Muitas pessoas se beneficiaram dessa situação, não apenas o empresário Torpedini, que recebe renda de todas as aparições de Bocelli em público e que organizou um mega show por ocasião do Ano Novo 2000 no Yavits Center em Nova York com Bocelli e estrelas do rock Aretha Franklin, Sting, Chuck Berry. Não apenas Katerina Sugar-Caselli, dona da gravadora que abriu e divulgou Bocelli. Mas há todo um exército de músicos e letristas que o apoiam, a começar por Lúcio Quarantotto, ex-ministro da escola, autor de “Con te partiro'”. Depois, há mais parceiros de dueto. Celine Dion, por exemplo, com quem Bocelli cantou “The Prayer”, música indicada ao Oscar que conquistou o público na Noite das Estrelas. A partir desse momento, a demanda por Bocelli aumentou dramaticamente. Todos procuram um encontro com ele, todos querem fazer um dueto com ele, é como o Fígaro do Barbeiro de Sevilha. A última pessoa a bater na porta de sua casa em Forte dei Marmi, na Toscana, foi ninguém menos que Barbra Streisand. Um rei Midas semelhante não poderia deixar de despertar o apetite dos chefes da discografia. “Recebi ofertas significativas. Ofertas que fazem a cabeça girar”, admite Bocelli. Ele sente vontade de mudar de time? “A equipe não muda a menos que haja uma boa razão para isso. Sugar-Caselli acreditou em mim mesmo quando todo mundo estava batendo as portas para mim. No fundo, ainda sou um menino do campo. Acredito em certos valores e um aperto de mão significa mais para mim do que um contrato escrito.” Quanto ao contrato, durante esses anos ele foi revisado três vezes.

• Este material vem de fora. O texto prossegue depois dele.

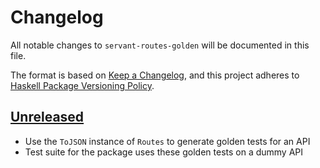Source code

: # Changelog

All notable changes to `servant-routes-golden` will be documented in this file.

The format is based on [Keep a Changelog](https://keepachangelog.com/en/1.1.0/),
and this project adheres to [Haskell Package Versioning Policy](https://pvp.haskell.org).

## [Unreleased]

- Use the `ToJSON` instance of `Routes` to generate golden tests for an API
- Test suite for the package uses these golden tests on a dummy API

[unreleased]: https://github.com/fpringle/servant-routes/compare/8be3d0b...HEAD
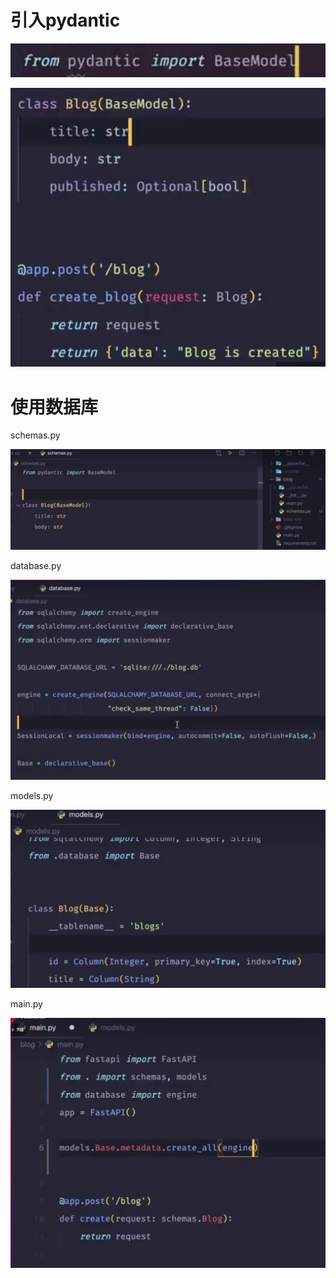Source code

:  

# 引入pydantic

 ![image-20231006190822889](assets/image-20231006190822889.png)

 ![image-20231006190841697](assets/image-20231006190841697.png)

  

# 使用数据库

schemas.py

![image-20231006195107266](assets/image-20231006195107266.png)

database.py

![image-20231006194805104](assets/image-20231006194805104.png)

models.py

![image-20231006195520791](assets/image-20231006195520791.png)

main.py

![image-20231006195249412](assets/image-20231006195249412.png)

Mas Bocelli não está satisfeito. Ele é devorado por sua própria melomania. “Quando canto ópera”, admite Bocelli, “ganho muito menos e perco muitas oportunidades. Minha gravadora discográfica, a Universal, diz que sou louco, que poderia viver como um nababo cantando cantigas. Mas isso não importa para mim. A partir do momento em que acredito em algo, eu o persigo até o fim. A música pop era importante. A melhor maneira de fazer com que o público em geral me conheça. Sem sucesso no campo da música pop, ninguém me reconheceria como tenor. A partir de agora, dedicarei apenas o tempo necessário à música pop. No resto do tempo darei à ópera, aulas com meu maestro Franco Corelli, desenvolvimento do meu dom.

Bocelli persegue seu dom. Não é todo dia que um maestro como Zubin Meta convida um tenor para gravar La bohème com ele. O resultado é um álbum gravado com a Orquestra Sinfônica de Israel, que será lançado em outubro. Depois disso, Bocelli viajará para Detroit, capital histórica da música americana. Desta vez, ele atuará em Werther, de Jules Massenet. Ópera para tenores leves. Bocelli tem certeza de que combina com suas cordas vocais. Mas um crítico americano do Seattle Times, que em concerto ouviu a ária de Werther “Oh, não me acorde” ** (uma página sem a qual os amantes do compositor francês não podem imaginar a existência), escreveu que apenas a ideia de um ópera cantada dessa maneira o faz tremer de terror. Talvez ele esteja certo. Mas, sem dúvida, Bocelli não vai parar até convencer os céticos mais teimosos de que sabe cantar ópera. Sem microfone ou com microfone.

Alberto Dentice com Paola Genone Revista “L'Espresso”. Tradução do italiano por Irina Sorokina

* Refere-se à famosa ária de Calaf “Nessun dorma”. ** Arioso de Werther (as chamadas “Estâncias de Ossian”) “Pourquoi me réveiller”.